I have attached a study from the Rocky Mountain Institute, ‘The Economics of Battery Energy Storage: How Multi-use, Customer-sited Batteries Deliver the Most Services and Value to Customers and the Grid’ (https://rmi.org/wp-content/uploads/2017/03/RMI-TheEconomicsOfBatteryEnergyStorageFullReport-FINAL.pdf) This study highlights how customer-sited batteries (behind the meter in homes, businesses and public buildings) can provide all the same benefits as larger centralized storage systems, plus the additional benefits of backup power, increased PV self-consumption, demand charge reduction, and time-of-use bill management. As the report says, “The further downstream battery-based energy storage systems are located on the electricity system, the more services they can offer to the system at large.” The diagram below comes from this RMI study.

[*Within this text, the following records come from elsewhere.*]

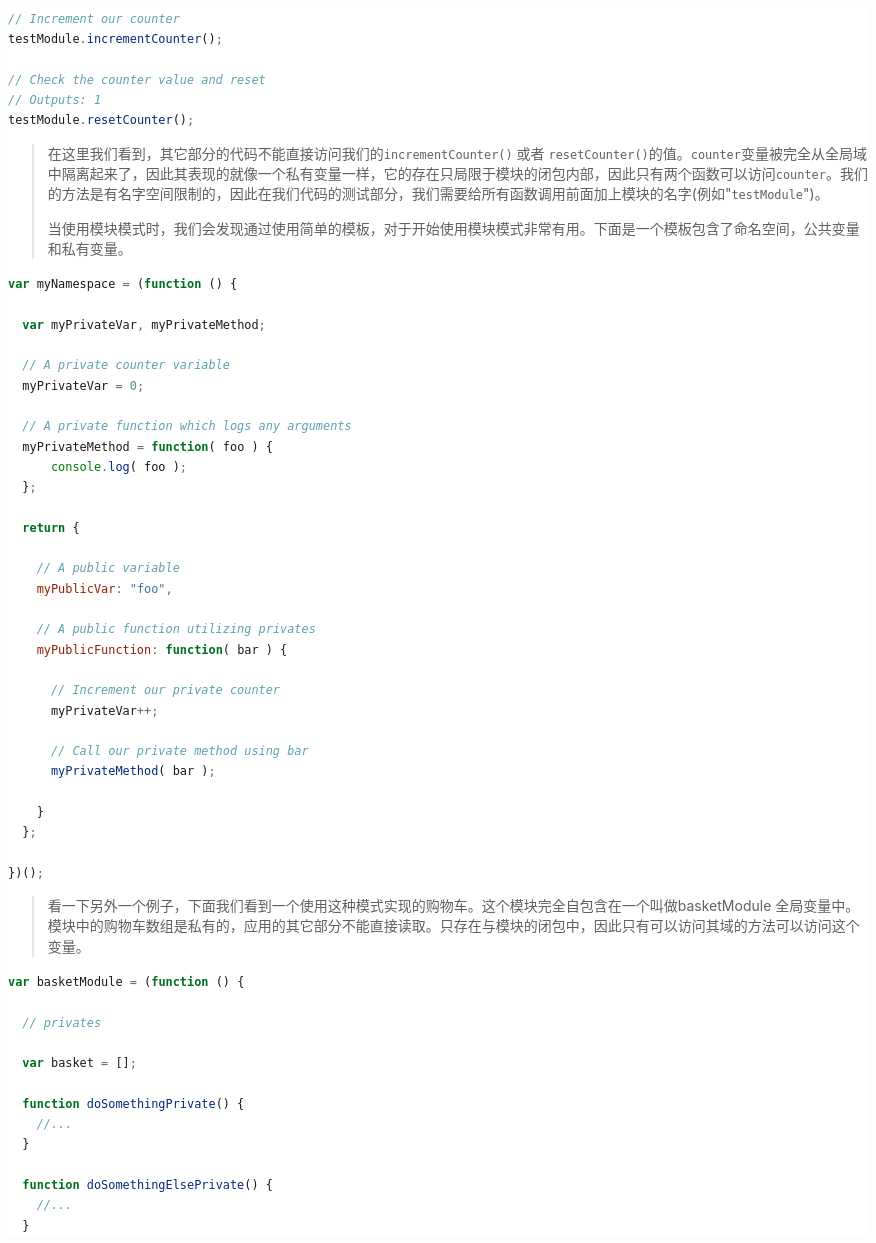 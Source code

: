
 ```js
// Increment our counter
testModule.incrementCounter();

// Check the counter value and reset
// Outputs: 1
testModule.resetCounter();
```

> 在这里我们看到，其它部分的代码不能直接访问我们的`incrementCounter()` 或者 `resetCounter()`的值。`counter`变量被完全从全局域中隔离起来了，因此其表现的就像一个私有变量一样，它的存在只局限于模块的闭包内部，因此只有两个函数可以访问`counter`。我们的方法是有名字空间限制的，因此在我们代码的测试部分，我们需要给所有函数调用前面加上模块的名字(例如"`testModule`")。
>
> 当使用模块模式时，我们会发现通过使用简单的模板，对于开始使用模块模式非常有用。下面是一个模板包含了命名空间，公共变量和私有变量。

```js
var myNamespace = (function () {

  var myPrivateVar, myPrivateMethod;

  // A private counter variable
  myPrivateVar = 0;

  // A private function which logs any arguments
  myPrivateMethod = function( foo ) {
      console.log( foo );
  };

  return {

    // A public variable
    myPublicVar: "foo",

    // A public function utilizing privates
    myPublicFunction: function( bar ) {

      // Increment our private counter
      myPrivateVar++;

      // Call our private method using bar
      myPrivateMethod( bar );

    }
  };

})();
```

> 看一下另外一个例子，下面我们看到一个使用这种模式实现的购物车。这个模块完全自包含在一个叫做basketModule 全局变量中。模块中的购物车数组是私有的，应用的其它部分不能直接读取。只存在与模块的闭包中，因此只有可以访问其域的方法可以访问这个变量。

```js
var basketModule = (function () {

  // privates

  var basket = [];

  function doSomethingPrivate() {
    //...
  }

  function doSomethingElsePrivate() {
    //...
  }

``` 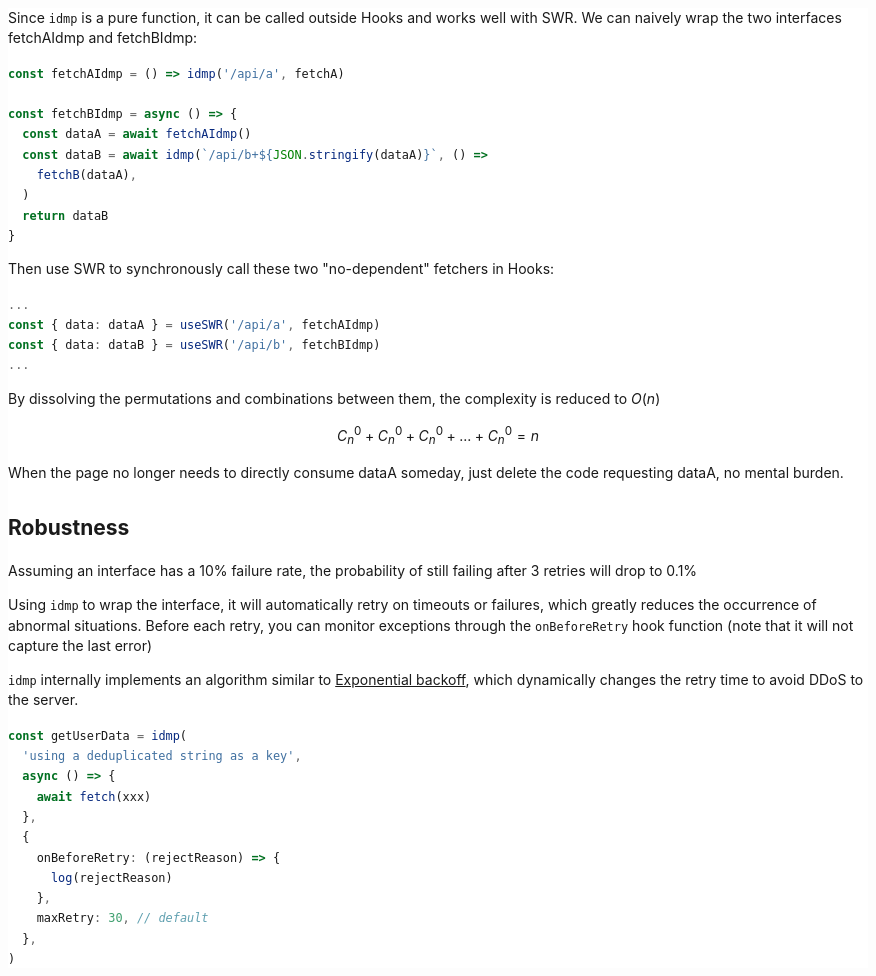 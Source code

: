 Since `idmp` is a pure function, it can be called outside Hooks and works well with SWR. We can naively wrap the two interfaces fetchAIdmp and fetchBIdmp:

```typescript
const fetchAIdmp = () => idmp('/api/a', fetchA)

const fetchBIdmp = async () => {
  const dataA = await fetchAIdmp()
  const dataB = await idmp(`/api/b+${JSON.stringify(dataA)}`, () =>
    fetchB(dataA),
  )
  return dataB
}
```

Then use SWR to synchronously call these two "no-dependent" fetchers in Hooks:

```typescript
...
const { data: dataA } = useSWR('/api/a', fetchAIdmp)
const { data: dataB } = useSWR('/api/b', fetchBIdmp)
...
```

By dissolving the permutations and combinations between them, the complexity is reduced to $O(n)$

$$
C_{n}^{0} + C_{n}^{0} + C_{n}^{0} + ... + C_{n}^{0} = n
$$

When the page no longer needs to directly consume dataA someday, just delete the code requesting dataA, no mental burden.

## Robustness

Assuming an interface has a 10% failure rate, the probability of still failing after 3 retries will drop to 0.1%

Using `idmp` to wrap the interface, it will automatically retry on timeouts or failures, which greatly reduces the occurrence of abnormal situations. Before each retry, you can monitor exceptions through the `onBeforeRetry` hook function (note that it will not capture the last error)

`idmp` internally implements an algorithm similar to [Exponential backoff](https://en.m.wikipedia.org/wiki/Exponential_backoff), which dynamically changes the retry time to avoid DDoS to the server.

```typescript
const getUserData = idmp(
  'using a deduplicated string as a key',
  async () => {
    await fetch(xxx)
  },
  {
    onBeforeRetry: (rejectReason) => {
      log(rejectReason)
    },
    maxRetry: 30, // default
  },
)
```
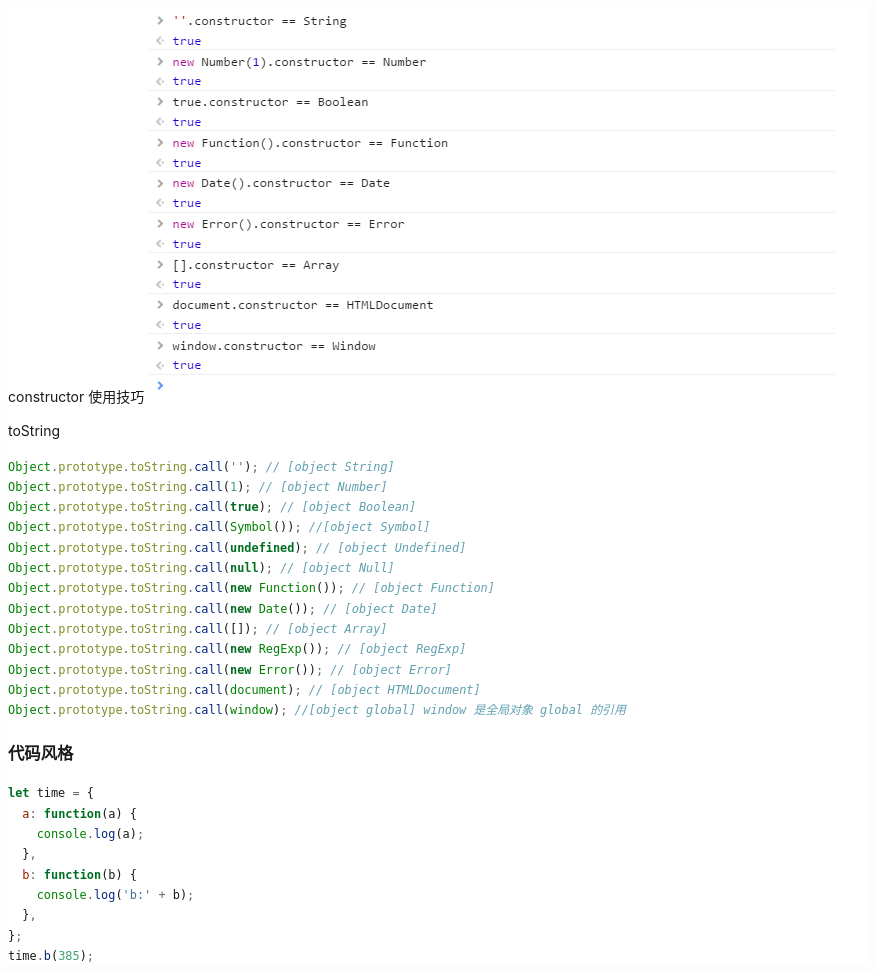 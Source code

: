 constructor 使用技巧
![constructor](/images/js/2018_11_02/constructor.png)

toString

```js
Object.prototype.toString.call(''); // [object String]
Object.prototype.toString.call(1); // [object Number]
Object.prototype.toString.call(true); // [object Boolean]
Object.prototype.toString.call(Symbol()); //[object Symbol]
Object.prototype.toString.call(undefined); // [object Undefined]
Object.prototype.toString.call(null); // [object Null]
Object.prototype.toString.call(new Function()); // [object Function]
Object.prototype.toString.call(new Date()); // [object Date]
Object.prototype.toString.call([]); // [object Array]
Object.prototype.toString.call(new RegExp()); // [object RegExp]
Object.prototype.toString.call(new Error()); // [object Error]
Object.prototype.toString.call(document); // [object HTMLDocument]
Object.prototype.toString.call(window); //[object global] window 是全局对象 global 的引用
```

### 代码风格

```js
let time = {
  a: function(a) {
    console.log(a);
  },
  b: function(b) {
    console.log('b:' + b);
  },
};
time.b(385);
```

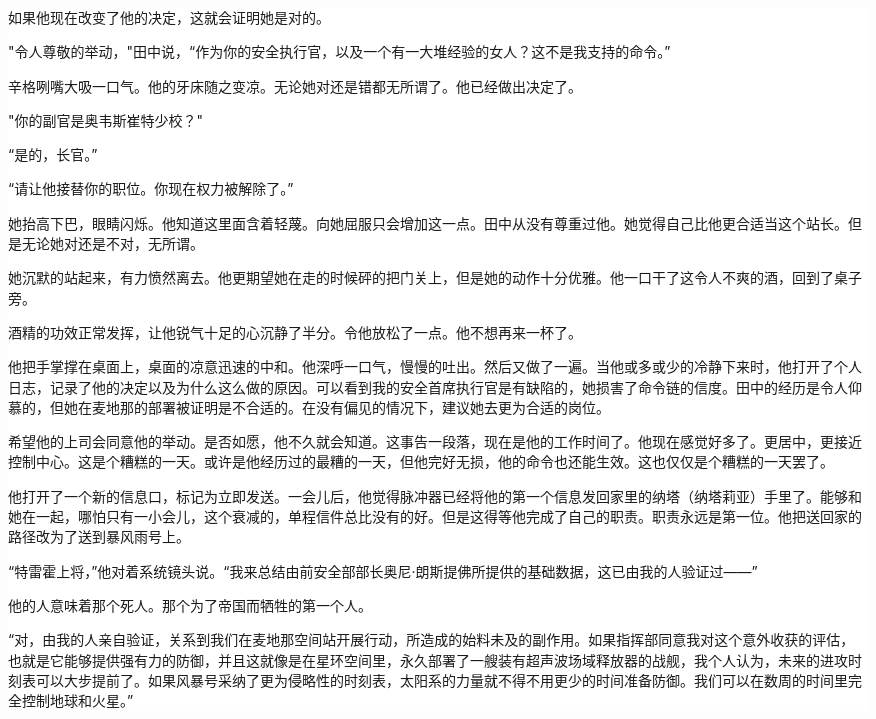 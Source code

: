 如果他现在改变了他的决定，这就会证明她是对的。

"令人尊敬的举动，"田中说，“作为你的安全执行官，以及一个有一大堆经验的女人？这不是我支持的命令。”

辛格咧嘴大吸一口气。他的牙床随之变凉。无论她对还是错都无所谓了。他已经做出决定了。

"你的副官是奥韦斯崔特少校？"

“是的，长官。”

“请让他接替你的职位。你现在权力被解除了。”

她抬高下巴，眼睛闪烁。他知道这里面含着轻蔑。向她屈服只会增加这一点。田中从没有尊重过他。她觉得自己比他更合适当这个站长。但是无论她对还是不对，无所谓。

她沉默的站起来，有力愤然离去。他更期望她在走的时候砰的把门关上，但是她的动作十分优雅。他一口干了这令人不爽的酒，回到了桌子旁。

酒精的功效正常发挥，让他锐气十足的心沉静了半分。令他放松了一点。他不想再来一杯了。

他把手掌撑在桌面上，桌面的凉意迅速的中和。他深呼一口气，慢慢的吐出。然后又做了一遍。当他或多或少的冷静下来时，他打开了个人日志，记录了他的决定以及为什么这么做的原因。可以看到我的安全首席执行官是有缺陷的，她损害了命令链的信度。田中的经历是令人仰慕的，但她在麦地那的部署被证明是不合适的。在没有偏见的情况下，建议她去更为合适的岗位。

希望他的上司会同意他的举动。是否如愿，他不久就会知道。这事告一段落，现在是他的工作时间了。他现在感觉好多了。更居中，更接近控制中心。这是个糟糕的一天。或许是他经历过的最糟的一天，但他完好无损，他的命令也还能生效。这也仅仅是个糟糕的一天罢了。

他打开了一个新的信息口，标记为立即发送。一会儿后，他觉得脉冲器已经将他的第一个信息发回家里的纳塔（纳塔莉亚）手里了。能够和她在一起，哪怕只有一小会儿，这个衰减的，单程信件总比没有的好。但是这得等他完成了自己的职责。职责永远是第一位。他把送回家的路径改为了送到暴风雨号上。

“特雷霍上将，”他对着系统镜头说。“我来总结由前安全部部长奥尼·朗斯提佛所提供的基础数据，这已由我的人验证过——”

他的人意味着那个死人。那个为了帝国而牺牲的第一个人。

“对，由我的人亲自验证，关系到我们在麦地那空间站开展行动，所造成的始料未及的副作用。如果指挥部同意我对这个意外收获的评估，也就是它能够提供强有力的防御，并且这就像是在星环空间里，永久部署了一艘装有超声波场域释放器的战舰，我个人认为，未来的进攻时刻表可以大步提前了。如果风暴号采纳了更为侵略性的时刻表，太阳系的力量就不得不用更少的时间准备防御。我们可以在数周的时间里完全控制地球和火星。”

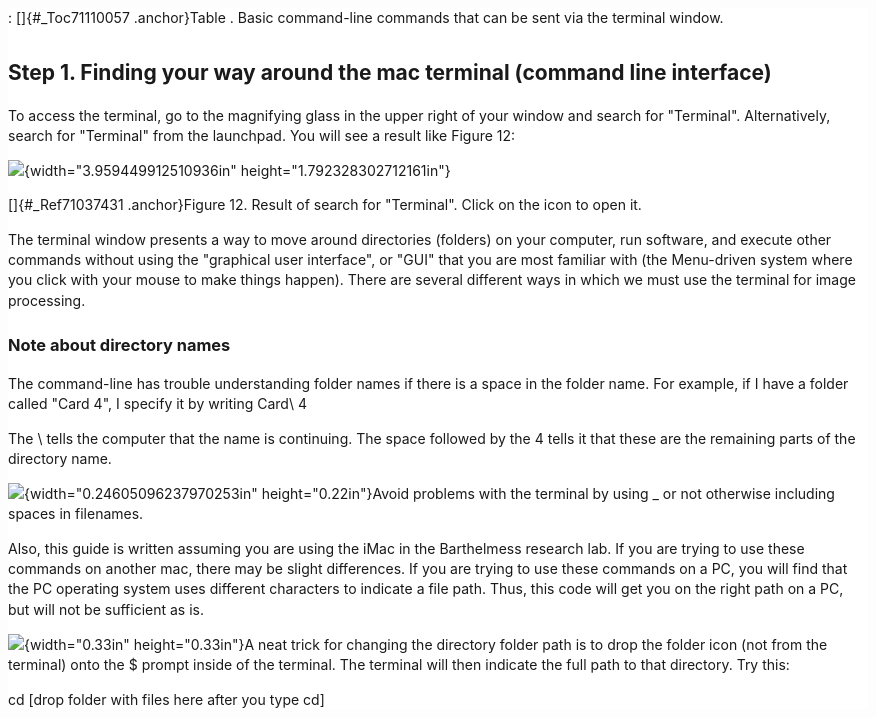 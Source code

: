   : []{#_Toc71110057 .anchor}Table . Basic command-line commands that
  can be sent via the terminal window.

## 

## 

## Step 1. Finding your way around the mac terminal (command line interface)

To access the terminal, go to the magnifying glass in the upper right of
your window and search for "Terminal". Alternatively, search for
"Terminal" from the launchpad. You will see a result like Figure 12:

![](media/image16.png){width="3.959449912510936in"
height="1.792328302712161in"}

[]{#_Ref71037431 .anchor}Figure 12. Result of search for \"Terminal\".
Click on the icon to open it.

The terminal window presents a way to move around directories (folders)
on your computer, run software, and execute other commands without using
the "graphical user interface", or "GUI" that you are most familiar with
(the Menu-driven system where you click with your mouse to make things
happen). There are several different ways in which we must use the
terminal for image processing.

### Note about directory names

The command-line has trouble understanding folder names if there is a
space in the folder name. For example, if I have a folder called "Card
4", I specify it by writing Card\\ 4

The \\ tells the computer that the name is continuing. The space
followed by the 4 tells it that these are the remaining parts of the
directory name.

![](media/image6.png){width="0.24605096237970253in"
height="0.22in"}Avoid problems with the terminal by using \_ or not
otherwise including spaces in filenames.

Also, this guide is written assuming you are using the iMac in the
Barthelmess research lab. If you are trying to use these commands on
another mac, there may be slight differences. If you are trying to use
these commands on a PC, you will find that the PC operating system uses
different characters to indicate a file path. Thus, this code will get
you on the right path on a PC, but will not be sufficient as is.

![](media/image17.png){width="0.33in" height="0.33in"}A neat trick for
changing the directory folder path is to drop the folder icon (not from
the terminal) onto the \$ prompt inside of the terminal. The terminal
will then indicate the full path to that directory. Try this:

cd \[drop folder with files here after you type cd\]


[^1]: I mean NEVER, EVER, EVER. Got it?
[^2]: Never, ever ever! Not even AFTER hell freezes over!
[^3]: You know the drill: Never as in NOT EVER! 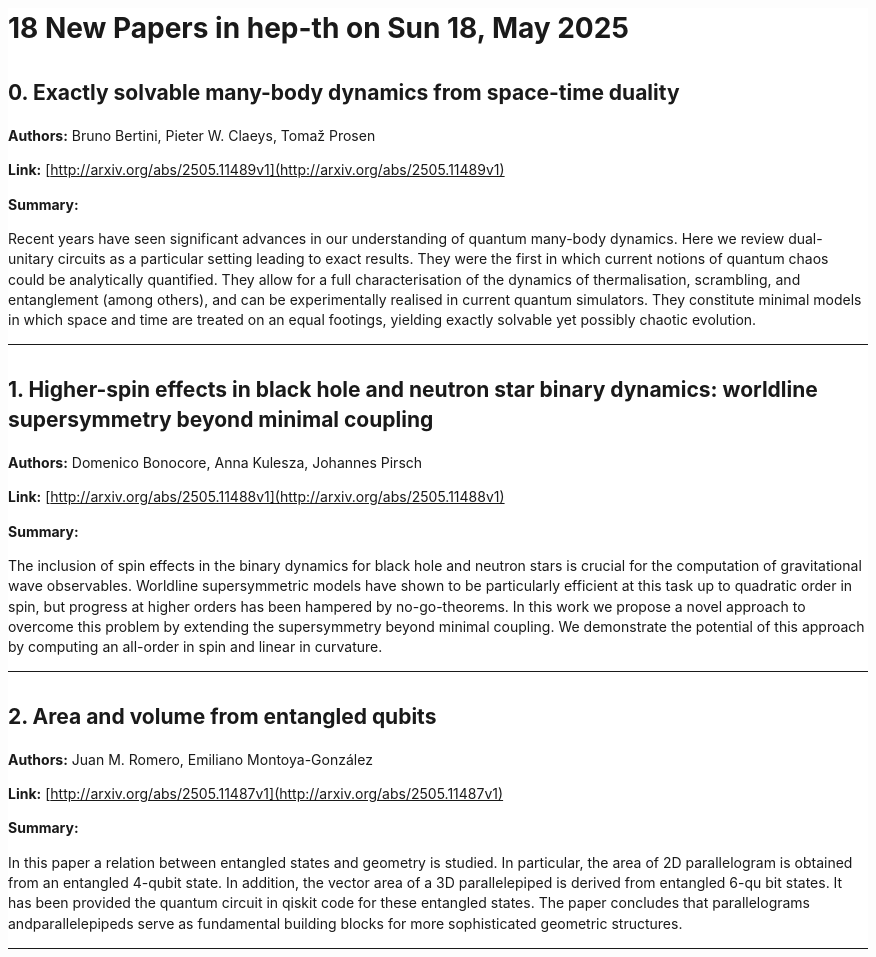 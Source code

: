# 18 New Papers in hep-th on Sun 18, May 2025

## 0. Exactly solvable many-body dynamics from space-time duality

**Authors:** Bruno Bertini, Pieter W. Claeys, Tomaž Prosen

**Link:** [http://arxiv.org/abs/2505.11489v1](http://arxiv.org/abs/2505.11489v1)

**Summary:**

Recent years have seen significant advances in our understanding of quantum many-body dynamics. Here we review dual-unitary circuits as a particular setting leading to exact results. They were the first in which current notions of quantum chaos could be analytically quantified. They allow for a full characterisation of the dynamics of thermalisation, scrambling, and entanglement (among others), and can be experimentally realised in current quantum simulators. They constitute minimal models in which space and time are treated on an equal footings, yielding exactly solvable yet possibly chaotic evolution.

---

## 1. Higher-spin effects in black hole and neutron star binary dynamics:   worldline supersymmetry beyond minimal coupling

**Authors:** Domenico Bonocore, Anna Kulesza, Johannes Pirsch

**Link:** [http://arxiv.org/abs/2505.11488v1](http://arxiv.org/abs/2505.11488v1)

**Summary:**

The inclusion of spin effects in the binary dynamics for black hole and neutron stars is crucial for the computation of gravitational wave observables. Worldline supersymmetric models have shown to be particularly efficient at this task up to quadratic order in spin, but progress at higher orders has been hampered by no-go-theorems. In this work we propose a novel approach to overcome this problem by extending the supersymmetry beyond minimal coupling. We demonstrate the potential of this approach by computing an all-order in spin and linear in curvature.

---

## 2. Area and volume from entangled qubits

**Authors:** Juan M. Romero, Emiliano Montoya-González

**Link:** [http://arxiv.org/abs/2505.11487v1](http://arxiv.org/abs/2505.11487v1)

**Summary:**

In this paper a relation between entangled states and geometry is studied. In particular, the area of 2D parallelogram is obtained from an entangled 4-qubit state. In addition, the vector area of a 3D parallelepiped is derived from entangled 6-qu bit states. It has been provided the quantum circuit in qiskit code for these entangled states. The paper concludes that parallelograms andparallelepipeds serve as fundamental building blocks for more sophisticated geometric structures.

---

I would encourage the committee to require that at least half of the 100MW storage goal be achieved through customer-sited, behind the meter energy storage. There are several large grid-tied projects that are being planned or in development that could easily exceed the 100MW goal in the next few years (https://www.pressherald.com/2021/03/08/giant-batteries-coming-to-maine-to-soak-up-send-outexcess-energy/). Including a specific goal for behind the meter storage will make this more ambitious, and provide the maximum benefits to the citizens of Maine, and the state’s electricity grid.
50MW would equal 3,703 Tesla Powerwall batteries (which have 13.5kWh of usable storage: https://www.tesla.com/sites/default/files/pdfs/powerwall/Powerwall%202_AC_Datasheet_en_northam erica.pdf). While this appears overly ambitious if only Tesla Powerwalls are used, when combined with larger battery systems (which currently provide 100 kWh to 500+ kWh in usable storage: https://www.etcc-ca.com/reports/commercial-behind-meter-battery-energy-storage-system-mv-study) in commercial, industrial and public buildings, 50 MW of behind the meter storage is feasible within the next 5 years. Graphic from RMI study, showing the variety of benefits that energy storage can provide:
Please consider adding a specific requirement for behind the meter storage to this bill. Sierra Club Maine supports this legislation to increase energy storage deployment in Maine.
Thank you Senator Vitelli for bringing this forward. We ask this committee to vote LD 528 Ought to Pass.